NIEUŚWIADOMIONE UPRZEDZENIA
Co ważne, jak podkreśla dr Puścian, niezadawanie pewnych pytań, mniejsza obecność kobiet w nauce nie bierze się ze złej woli naukowców. – To wynika z utartych stereotypów, nieuświadomionych uprzedzeń – ocenia naukowczyni. Ten efekt wielokrotnie potwierdzono w badaniach. Np. badanym prezentowano identyczne CV osoby kandydującej na stanowisko naukowe. Różnica była tylko w nazwiskach. CV z nazwiskiem wskazującym na mężczyznę było oceniane jako lepsze. – Od czasu tego powstała ogromna literatura dowodząca, że identyczny dorobek jest oceniany inaczej w zależności, czy jesteś kobietą czy mężczyzną – dodaje badaczka.

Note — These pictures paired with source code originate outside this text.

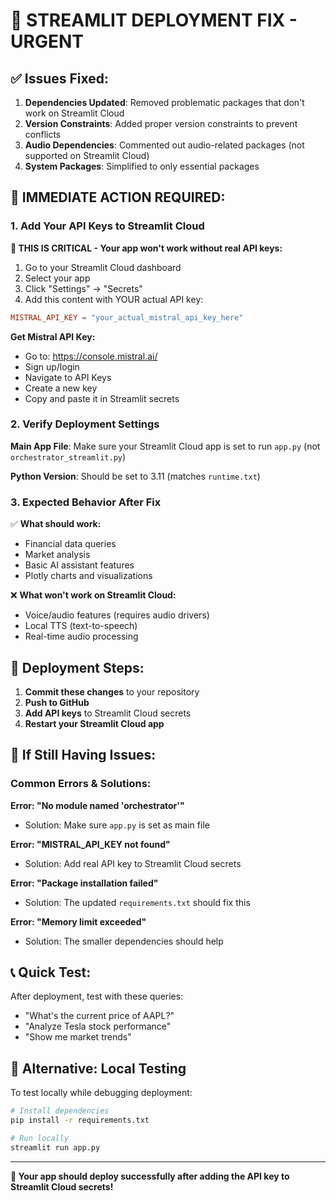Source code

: # 🚨 STREAMLIT DEPLOYMENT FIX - URGENT

## ✅ Issues Fixed:

1. **Dependencies Updated**: Removed problematic packages that don't work on Streamlit Cloud
2. **Version Constraints**: Added proper version constraints to prevent conflicts
3. **Audio Dependencies**: Commented out audio-related packages (not supported on Streamlit Cloud)
4. **System Packages**: Simplified to only essential packages

## 🔑 IMMEDIATE ACTION REQUIRED:

### 1. Add Your API Keys to Streamlit Cloud

**🚨 THIS IS CRITICAL - Your app won't work without real API keys:**

1. Go to your Streamlit Cloud dashboard
2. Select your app
3. Click "Settings" → "Secrets"
4. Add this content with YOUR actual API key:

```toml
MISTRAL_API_KEY = "your_actual_mistral_api_key_here"
```

**Get Mistral API Key:**
- Go to: https://console.mistral.ai/
- Sign up/login
- Navigate to API Keys
- Create a new key
- Copy and paste it in Streamlit secrets

### 2. Verify Deployment Settings

**Main App File**: Make sure your Streamlit Cloud app is set to run `app.py` (not `orchestrator_streamlit.py`)

**Python Version**: Should be set to 3.11 (matches `runtime.txt`)

### 3. Expected Behavior After Fix

✅ **What should work:**
- Financial data queries
- Market analysis  
- Basic AI assistant features
- Plotly charts and visualizations

❌ **What won't work on Streamlit Cloud:**
- Voice/audio features (requires audio drivers)
- Local TTS (text-to-speech)
- Real-time audio processing

## 🔄 Deployment Steps:

1. **Commit these changes** to your repository
2. **Push to GitHub**
3. **Add API keys** to Streamlit Cloud secrets
4. **Restart your Streamlit Cloud app**

## 🐛 If Still Having Issues:

### Common Errors & Solutions:

**Error: "No module named 'orchestrator'"**
- Solution: Make sure `app.py` is set as main file

**Error: "MISTRAL_API_KEY not found"**  
- Solution: Add real API key to Streamlit Cloud secrets

**Error: "Package installation failed"**
- Solution: The updated `requirements.txt` should fix this

**Error: "Memory limit exceeded"**
- Solution: The smaller dependencies should help

## 📞 Quick Test:

After deployment, test with these queries:
- "What's the current price of AAPL?"
- "Analyze Tesla stock performance"
- "Show me market trends"

## 🔧 Alternative: Local Testing

To test locally while debugging deployment:

```bash
# Install dependencies
pip install -r requirements.txt

# Run locally  
streamlit run app.py
```

---

**🚀 Your app should deploy successfully after adding the API key to Streamlit Cloud secrets!** 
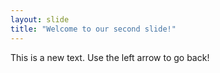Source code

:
 ```yaml
---
layout: slide
title: "Welcome to our second slide!"
---
```

This is a new text. 
Use the left arrow to go back!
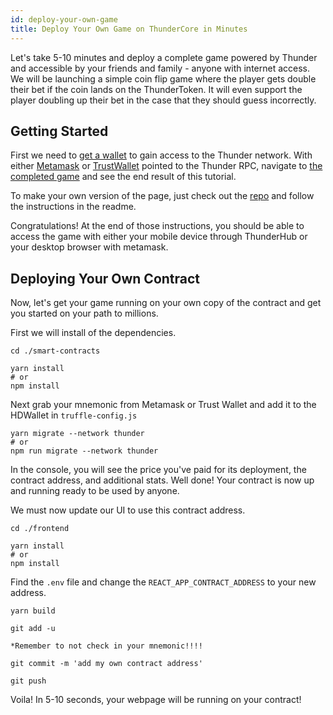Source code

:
 ```yaml
---
id: deploy-your-own-game
title: Deploy Your Own Game on ThunderCore in Minutes
---
```

Let's take 5-10 minutes and deploy a complete game powered by Thunder and accessible by your friends
and family - anyone with internet access. We will be launching a simple coin flip game
where the player gets double their bet if the coin lands on the ThunderToken. It will even support
the player doubling up their bet in the case that they should guess incorrectly.


## Getting Started
First we need to [get a wallet](wallet.md) to gain access to the Thunder network. With either [Metamask](https://metamask.io/) 
or [TrustWallet](https://trustwallet.com/) pointed to the Thunder RPC, navigate to [the completed game](http://jiang-yifan.github.io)
and see the end result of this tutorial.

To make your own version of the page, just check out the [repo](https://github.com/jiang-yifan/jiang-yifan.github.io)
and follow the instructions in the readme.

Congratulations! At the end of those instructions, you should be able to access the game with either
your mobile device through ThunderHub or your desktop browser with metamask.


## Deploying Your Own Contract
Now, let's get your game running on your own copy of the contract and get you started on your
path to millions.

First we will install of the dependencies.

```
cd ./smart-contracts
```
```
yarn install
# or 
npm install
```

Next grab your mnemonic from Metamask or Trust Wallet and add it to the HDWallet in `truffle-config.js`

```
yarn migrate --network thunder
# or 
npm run migrate --network thunder
```

In the console, you will see the price you've paid for its deployment, the contract address,
and additional stats. Well done! Your contract is now up and running ready to be used by anyone.

We must now update our UI to use this contract address.

```
cd ./frontend
```

```
yarn install
# or 
npm install
```

Find the `.env` file and change the `REACT_APP_CONTRACT_ADDRESS` to your new address.

```
yarn build
```

```
git add -u

*Remember to not check in your mnemonic!!!! 
``` 

```
git commit -m 'add my own contract address'
```

```
git push
```

Voila! In 5-10 seconds, your webpage will be running on your contract!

W podcaście rozmawiamy też o najlepszych rozwiązaniach, które mogą zniwelować ten problem, o tym, że to, co słyszymy o sobie (np. czy jesteśmy uzdolnieni/uzdolnione matematyczne) ma wpływ na funkcjonowanie naszego mózgu oraz dlaczego w kwestii różnorodności w nauce nie chodzi wyłącznie o udział kobiet.
Organizacja Women in Science at Nencki została uhonorowana nagrodą ShEO Awards 2021 tygodnika WPROST .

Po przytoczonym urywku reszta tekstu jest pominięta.